Probabilistic programs are a structured way to describe computations or models with access to some source of randomness. They appear naturally in various safety-, security-, and privacy-critical applications, including randomized algorithms, security protocols, and autonomous systems working in uncertain environments, e.g., due to imprecise sensors.
The behavior of probabilistic programs is often counterintuitive — a consequence of the well-known fact that humans have difficulties reasoning about stochastic processes. In combination with their importance in emerging safety-critical domains, the counterintuitive nature of probabilistic programs means that ensuring their correctness must be based on verification and analysis techniques that are rigorous, tool-supported, and, ideally, largely automated. However, such tools have not kept up with the increasing usage and popularity of probabilistic programs.

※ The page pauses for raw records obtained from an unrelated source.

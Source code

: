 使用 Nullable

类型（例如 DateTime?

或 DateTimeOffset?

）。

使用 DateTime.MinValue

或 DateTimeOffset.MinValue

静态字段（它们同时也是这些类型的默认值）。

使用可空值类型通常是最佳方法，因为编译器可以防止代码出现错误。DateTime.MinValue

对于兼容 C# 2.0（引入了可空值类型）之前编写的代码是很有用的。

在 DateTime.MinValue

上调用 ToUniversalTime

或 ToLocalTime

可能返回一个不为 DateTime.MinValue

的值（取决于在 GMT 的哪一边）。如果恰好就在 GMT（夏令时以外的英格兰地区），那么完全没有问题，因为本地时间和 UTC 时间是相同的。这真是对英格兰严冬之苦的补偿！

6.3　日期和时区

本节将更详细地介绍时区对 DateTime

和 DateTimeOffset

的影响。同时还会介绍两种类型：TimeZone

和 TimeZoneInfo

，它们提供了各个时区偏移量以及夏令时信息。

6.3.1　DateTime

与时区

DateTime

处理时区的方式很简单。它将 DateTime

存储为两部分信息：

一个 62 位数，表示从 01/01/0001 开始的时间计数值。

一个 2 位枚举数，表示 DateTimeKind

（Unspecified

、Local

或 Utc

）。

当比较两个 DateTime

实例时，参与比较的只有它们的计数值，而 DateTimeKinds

In part, the lack of tool support can be explained by the fact that research on probabilistic programs is spread over multiple fields. In addition to the classical understanding of probabilistic programs as randomized algorithms, probabilistic programs have received rapidly increasing attention as a modeling formalism for complex probability distributions in machine learning, artificial intelligence, and cognitive science.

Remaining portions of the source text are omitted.